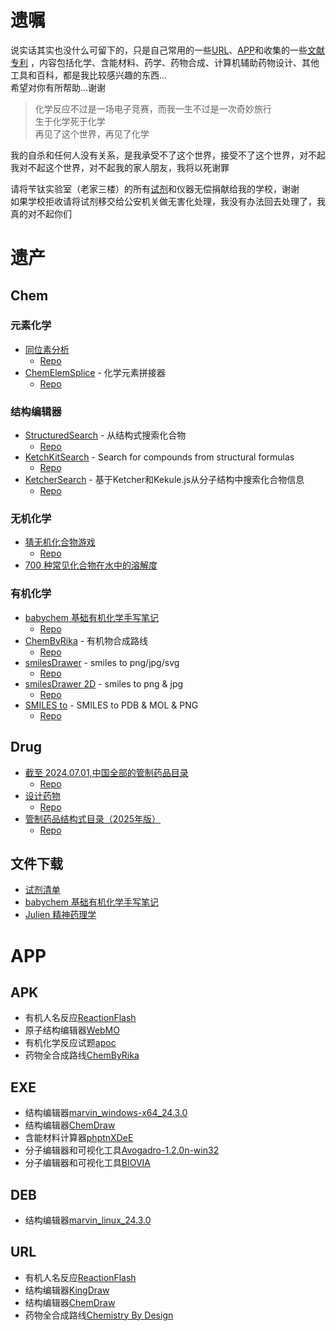# 遗嘱

说实话其实也没什么可留下的，只是自己常用的一些[URL](favorite/index.md)、[APP](#app)和收集的一些[文献专利](docs) ，内容包括化学、含能材料、药学、药物合成、计算机辅助药物设计、其他工具和百科，都是我比较感兴趣的东西…  
希望对你有所帮助…谢谢

> 化学反应不过是一场电子竞赛，而我一生不过是一次奇妙旅行  
  生于化学死于化学  
  再见了这个世界，再见了化学

我的自杀和任何人没有关系，是我承受不了这个世界，接受不了这个世界，对不起  
我对不起这个世界，对不起我的家人朋友，我将以死谢罪  

请将苄钛实验室（老家三楼）的所有[试剂](https://github.com/Benzyl-titanium/Benzyl-titanium-will/releases/download/app/BianTai_LAB.xlsx)和仪器无偿捐献给我的学校，谢谢  
如果学校拒收请将试剂移交给公安机关做无害化处理，我没有办法回去处理了，我真的对不起你们

# 遗产

## Chem

<!-- - [化学合成实验手册](https://benzyl-titanium.pages.dev/posts/chem/chemhandbook/) -->

### 元素化学

- [同位素分析](https://zeeman.pages.dev)
  - [Repo](https://github.com/biantailab/zeeman)
- [ChemElemSplice](https://benzyl-titanium.pages.dev/posts/chem/chemelemsplice/) - 化学元素拼接器
  - [Repo](https://github.com/Benzyl-titanium/ChemElemSplice)

### 结构编辑器

- [StructuredSearch](https://benzyl-titanium.pages.dev/posts/chem/structuredsearch/) - 从结构式搜索化合物
  - [Repo](https://github.com/biantailab/StructuredSearch)
- [KetchKitSearch](https://benzyl-titanium.pages.dev/posts/chem/ketchkitsearch/) - Search for compounds from structural formulas
  - [Repo](https://github.com/biantailab/KetchKitSearch)
- [KetcherSearch](https://benzyl-titanium.pages.dev/posts/chem/ketchersearch/) - 基于Ketcher和Kekule.js从分子结构中搜索化合物信息
  - [Repo](https://github.com/biantailab/KetcherSearch)

### 无机化学

- [猜无机化合物游戏](https://benzyl-titanium.pages.dev/posts/chem/chemgame/)
  - [Repo](https://github.com/Benzyl-titanium/ChemGame)
- [700 种常见化合物在水中的溶解度](https://benzyl-titanium.pages.dev/posts/chem/solubility/)

### 有机化学

- [babychem 基础有机化学手写笔记](https://benzyl-titanium.pages.dev/posts/chem/babychem/)
  - [Repo](https://github.com/Benzyl-titanium/BabyChem)
- [ChemByRika](https://benzyl-titanium.pages.dev/posts/chem/chembyrika/) - 有机物合成路线
  - [Repo](https://github.com/biantailab/ChemByRika)
- [smilesDrawer](https://benzyl-titanium.pages.dev/posts/chem/smilesdrawer/) - smiles to png/jpg/svg
  - [Repo](https://github.com/biantailab/smilesDrawer)
- [smilesDrawer 2D](https://benzyl-titanium.pages.dev/posts/chem/smilesdrawer_2d/) -  smiles to png & jpg
  - [Repo](https://github.com/biantailab/smilesDrawer-2D)
- [SMILES to](https://benzyl-titanium.pages.dev/posts/chem/smiles_to/) -  SMILES to PDB & MOL & PNG
  - [Repo](https://github.com/biantailab/SMILES-to)

## Drug

- [截至 2024.07.01,中国全部的管制药品目录](https://benzyl-titanium.pages.dev/posts/drug/structural-formula/)
  - [Repo](https://github.com/Benzyl-titanium/Structural-formula)
- [设计药物](https://benzyl-titanium.pages.dev/posts/drug/designdrugs/)
  - [Repo](https://github.com/Benzyl-titanium/designdrugs)
- [管制药品结构式目录（2025年版）](https://benzyl-titanium.pages.dev/posts/drug/structured-catalogue/)
  - [Repo](https://github.com/Benzyl-titanium/Structural-formula)

## 文件下载

- [试剂清单](https://github.com/Benzyl-titanium/Benzyl-titanium-will/releases/download/app/BianTai_LAB.xlsx)
- [babychem 基础有机化学手写笔记](https://github.com/Benzyl-titanium/BabyChem/releases/download/organic-chemistry/BabyChem.pdf)
- [Julien 精神药理学](https://github.com/Benzyl-titanium/Julien-Primer-of-Drug-Action/releases/download/14/Julien-Primer-of-Drug-Action.pdf)

# APP

## APK

- 有机人名反应[ReactionFlash](https://github.com/Benzyl-titanium/Benzyl-titanium-will/releases/download/app/ReactionFlash.apk)
- 原子结构编辑器[WebMO](https://github.com/Benzyl-titanium/Benzyl-titanium-will/releases/download/app/WebMO.apk)
- 有机化学反应试题[apoc](https://github.com/Benzyl-titanium/Benzyl-titanium-will/releases/download/app/apoc.apk)
- 药物全合成路线[ChemByRika](https://github.com/Benzyl-titanium/Benzyl-titanium-will/releases/download/app/ChemByRika_0.4.0.apk)

## EXE

- 结构编辑器[marvin_windows-x64_24.3.0](https://github.com/Benzyl-titanium/Benzyl-titanium-will/releases/download/app/Marvin.zip)
- 结构编辑器[ChemDraw](https://github.com/Benzyl-titanium/Benzyl-titanium-will/releases/download/app/ChemDraw.zip)
- 含能材料计算器[phptnXDeE](https://github.com/Benzyl-titanium/Benzyl-titanium-will/releases/download/app/phptnXDeE.exe)
- 分子编辑器和可视化工具[Avogadro-1.2.0n-win32](https://github.com/Benzyl-titanium/Benzyl-titanium-will/releases/download/app/Avogadro-1.2.0n-win32.exe)
- 分子编辑器和可视化工具[BIOVIA](https://github.com/Benzyl-titanium/Benzyl-titanium-will/releases/download/app/BIOVIA.zip)

## DEB

- 结构编辑器[marvin_linux_24.3.0](https://github.com/Benzyl-titanium/Benzyl-titanium-will/releases/download/app/marvin_linux_24.3.0.deb)

## URL

- 有机人名反应[ReactionFlash](https://www.elsevier.com/products/reaxys/higher-education/teaching-chemistry/reaction-flash)
- 结构编辑器[KingDraw](https://kingdraw.com/index?name=download)
- 结构编辑器[ChemDraw](https://revvitysignals.com/products/research/chemdraw)
- 药物全合成路线[Chemistry By Design](https://chemistrybydesign.oia.arizona.edu/)
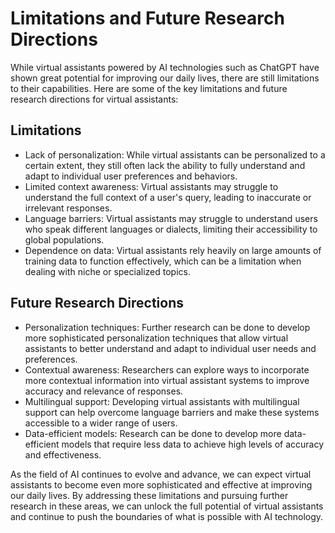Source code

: Limitations and Future Research Directions
======================================================

While virtual assistants powered by AI technologies such as ChatGPT have shown great potential for improving our daily lives, there are still limitations to their capabilities. Here are some of the key limitations and future research directions for virtual assistants:

Limitations
-----------

* Lack of personalization: While virtual assistants can be personalized to a certain extent, they still often lack the ability to fully understand and adapt to individual user preferences and behaviors.
* Limited context awareness: Virtual assistants may struggle to understand the full context of a user's query, leading to inaccurate or irrelevant responses.
* Language barriers: Virtual assistants may struggle to understand users who speak different languages or dialects, limiting their accessibility to global populations.
* Dependence on data: Virtual assistants rely heavily on large amounts of training data to function effectively, which can be a limitation when dealing with niche or specialized topics.

Future Research Directions
--------------------------

* Personalization techniques: Further research can be done to develop more sophisticated personalization techniques that allow virtual assistants to better understand and adapt to individual user needs and preferences.
* Contextual awareness: Researchers can explore ways to incorporate more contextual information into virtual assistant systems to improve accuracy and relevance of responses.
* Multilingual support: Developing virtual assistants with multilingual support can help overcome language barriers and make these systems accessible to a wider range of users.
* Data-efficient models: Research can be done to develop more data-efficient models that require less data to achieve high levels of accuracy and effectiveness.

As the field of AI continues to evolve and advance, we can expect virtual assistants to become even more sophisticated and effective at improving our daily lives. By addressing these limitations and pursuing further research in these areas, we can unlock the full potential of virtual assistants and continue to push the boundaries of what is possible with AI technology.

## Problem statement
The records above are to be transcribed word for word. Skip the images.

## Answer area
# 遗嘱

说实话其实也没什么可留下的，只是自己常用的一些[URL](favorite/index.md)、[APP](#app)和收集的一些[文献专利](docs) ，内容包括化学、含能材料、药学、药物合成、计算机辅助药物设计、其他工具和百科，都是我比较感兴趣的东西…  
希望对你有所帮助…谢谢

> 化学反应不过是一场电子竞赛，而我一生不过是一次奇妙旅行  
  生于化学死于化学  
  再见了这个世界，再见了化学

我的自杀和任何人没有关系，是我承受不了这个世界，接受不了这个世界，对不起  
我对不起这个世界，对不起我的家人朋友，我将以死谢罪  

请将苄钛实验室（老家三楼）的所有[试剂](https://github.com/Benzyl-titanium/Benzyl-titanium-will/releases/download/app/BianTai_LAB.xlsx)和仪器无偿捐献给我的学校，谢谢  
如果学校拒收请将试剂移交给公安机关做无害化处理，我没有办法回去处理了，我真的对不起你们

# 遗产

## Chem

<!-- - [化学合成实验手册](https://benzyl-titanium.pages.dev/posts/chem/chemhandbook/) -->

### 元素化学

- [同位素分析](https://zeeman.pages.dev)
  - [Repo](https://github.com/biantailab/zeeman)
- [ChemElemSplice](https://benzyl-titanium.pages.dev/posts/chem/chemelemsplice/) - 化学元素拼接器
  - [Repo](https://github.com/Benzyl-titanium/ChemElemSplice)

### 结构编辑器

- [StructuredSearch](https://benzyl-titanium.pages.dev/posts/chem/structuredsearch/) - 从结构式搜索化合物
  - [Repo](https://github.com/biantailab/StructuredSearch)
- [KetchKitSearch](https://benzyl-titanium.pages.dev/posts/chem/ketchkitsearch/) - Search for compounds from structural formulas
  - [Repo](https://github.com/biantailab/KetchKitSearch)
- [KetcherSearch](https://benzyl-titanium.pages.dev/posts/chem/ketchersearch/) - 基于Ketcher和Kekule.js从分子结构中搜索化合物信息
  - [Repo](https://github.com/biantailab/KetcherSearch)

### 无机化学

- [猜无机化合物游戏](https://benzyl-titanium.pages.dev/posts/chem/chemgame/)
  - [Repo](https://github.com/Benzyl-titanium/ChemGame)
- [700 种常见化合物在水中的溶解度](https://benzyl-titanium.pages.dev/posts/chem/solubility/)

### 有机化学

- [babychem 基础有机化学手写笔记](https://benzyl-titanium.pages.dev/posts/chem/babychem/)
  - [Repo](https://github.com/Benzyl-titanium/BabyChem)
- [ChemByRika](https://benzyl-titanium.pages.dev/posts/chem/chembyrika/) - 有机物合成路线
  - [Repo](https://github.com/biantailab/ChemByRika)
- [smilesDrawer](https://benzyl-titanium.pages.dev/posts/chem/smilesdrawer/) - smiles to png/jpg/svg
  - [Repo](https://github.com/biantailab/smilesDrawer)
- [smilesDrawer 2D](https://benzyl-titanium.pages.dev/posts/chem/smilesdrawer_2d/) -  smiles to png & jpg
  - [Repo](https://github.com/biantailab/smilesDrawer-2D)
- [SMILES to](https://benzyl-titanium.pages.dev/posts/chem/smiles_to/) -  SMILES to PDB & MOL & PNG
  - [Repo](https://github.com/biantailab/SMILES-to)

## Drug

- [截至 2024.07.01,中国全部的管制药品目录](https://benzyl-titanium.pages.dev/posts/drug/structural-formula/)
  - [Repo](https://github.com/Benzyl-titanium/Structural-formula)
- [设计药物](https://benzyl-titanium.pages.dev/posts/drug/designdrugs/)
  - [Repo](https://github.com/Benzyl-titanium/designdrugs)
- [管制药品结构式目录（2025年版）](https://benzyl-titanium.pages.dev/posts/drug/structured-catalogue/)
  - [Repo](https://github.com/Benzyl-titanium/Structural-formula)

## 文件下载

- [试剂清单](https://github.com/Benzyl-titanium/Benzyl-titanium-will/releases/download/app/BianTai_LAB.xlsx)
- [babychem 基础有机化学手写笔记](https://github.com/Benzyl-titanium/BabyChem/releases/download/organic-chemistry/BabyChem.pdf)
- [Julien 精神药理学](https://github.com/Benzyl-titanium/Julien-Primer-of-Drug-Action/releases/download/14/Julien-Primer-of-Drug-Action.pdf)

# APP

## APK

- 有机人名反应[ReactionFlash](https://github.com/Benzyl-titanium/Benzyl-titanium-will/releases/download/app/ReactionFlash.apk)
- 原子结构编辑器[WebMO](https://github.com/Benzyl-titanium/Benzyl-titanium-will/releases/download/app/WebMO.apk)
- 有机化学反应试题[apoc](https://github.com/Benzyl-titanium/Benzyl-titanium-will/releases/download/app/apoc.apk)
- 药物全合成路线[ChemByRika](https://github.com/Benzyl-titanium/Benzyl-titanium-will/releases/download/app/ChemByRika_0.4.0.apk)

## EXE

- 结构编辑器[marvin_windows-x64_24.3.0](https://github.com/Benzyl-titanium/Benzyl-titanium-will/releases/download/app/Marvin.zip)
- 结构编辑器[ChemDraw](https://github.com/Benzyl-titanium/Benzyl-titanium-will/releases/download/app/ChemDraw.zip)
- 含能材料计算器[phptnXDeE](https://github.com/Benzyl-titanium/Benzyl-titanium-will/releases/download/app/phptnXDeE.exe)
- 分子编辑器和可视化工具[Avogadro-1.2.0n-win32](https://github.com/Benzyl-titanium/Benzyl-titanium-will/releases/download/app/Avogadro-1.2.0n-win32.exe)
- 分子编辑器和可视化工具[BIOVIA](https://github.com/Benzyl-titanium/Benzyl-titanium-will/releases/download/app/BIOVIA.zip)

## DEB

- 结构编辑器[marvin_linux_24.3.0](https://github.com/Benzyl-titanium/Benzyl-titanium-will/releases/download/app/marvin_linux_24.3.0.deb)

## URL

- 有机人名反应[ReactionFlash](https://www.elsevier.com/products/reaxys/higher-education/teaching-chemistry/reaction-flash)
- 结构编辑器[KingDraw](https://kingdraw.com/index?name=download)
- 结构编辑器[ChemDraw](https://revvitysignals.com/products/research/chemdraw)
- 药物全合成路线[Chemistry By Design](https://chemistrybydesign.oia.arizona.edu/)
Source code

: Limitations and Future Research Directions
======================================================

While virtual assistants powered by AI technologies such as ChatGPT have shown great potential for improving our daily lives, there are still limitations to their capabilities. Here are some of the key limitations and future research directions for virtual assistants:

Limitations
-----------

* Lack of personalization: While virtual assistants can be personalized to a certain extent, they still often lack the ability to fully understand and adapt to individual user preferences and behaviors.
* Limited context awareness: Virtual assistants may struggle to understand the full context of a user's query, leading to inaccurate or irrelevant responses.
* Language barriers: Virtual assistants may struggle to understand users who speak different languages or dialects, limiting their accessibility to global populations.
* Dependence on data: Virtual assistants rely heavily on large amounts of training data to function effectively, which can be a limitation when dealing with niche or specialized topics.

Future Research Directions
--------------------------

* Personalization techniques: Further research can be done to develop more sophisticated personalization techniques that allow virtual assistants to better understand and adapt to individual user needs and preferences.
* Contextual awareness: Researchers can explore ways to incorporate more contextual information into virtual assistant systems to improve accuracy and relevance of responses.
* Multilingual support: Developing virtual assistants with multilingual support can help overcome language barriers and make these systems accessible to a wider range of users.
* Data-efficient models: Research can be done to develop more data-efficient models that require less data to achieve high levels of accuracy and effectiveness.

As the field of AI continues to evolve and advance, we can expect virtual assistants to become even more sophisticated and effective at improving our daily lives. By addressing these limitations and pursuing further research in these areas, we can unlock the full potential of virtual assistants and continue to push the boundaries of what is possible with AI technology.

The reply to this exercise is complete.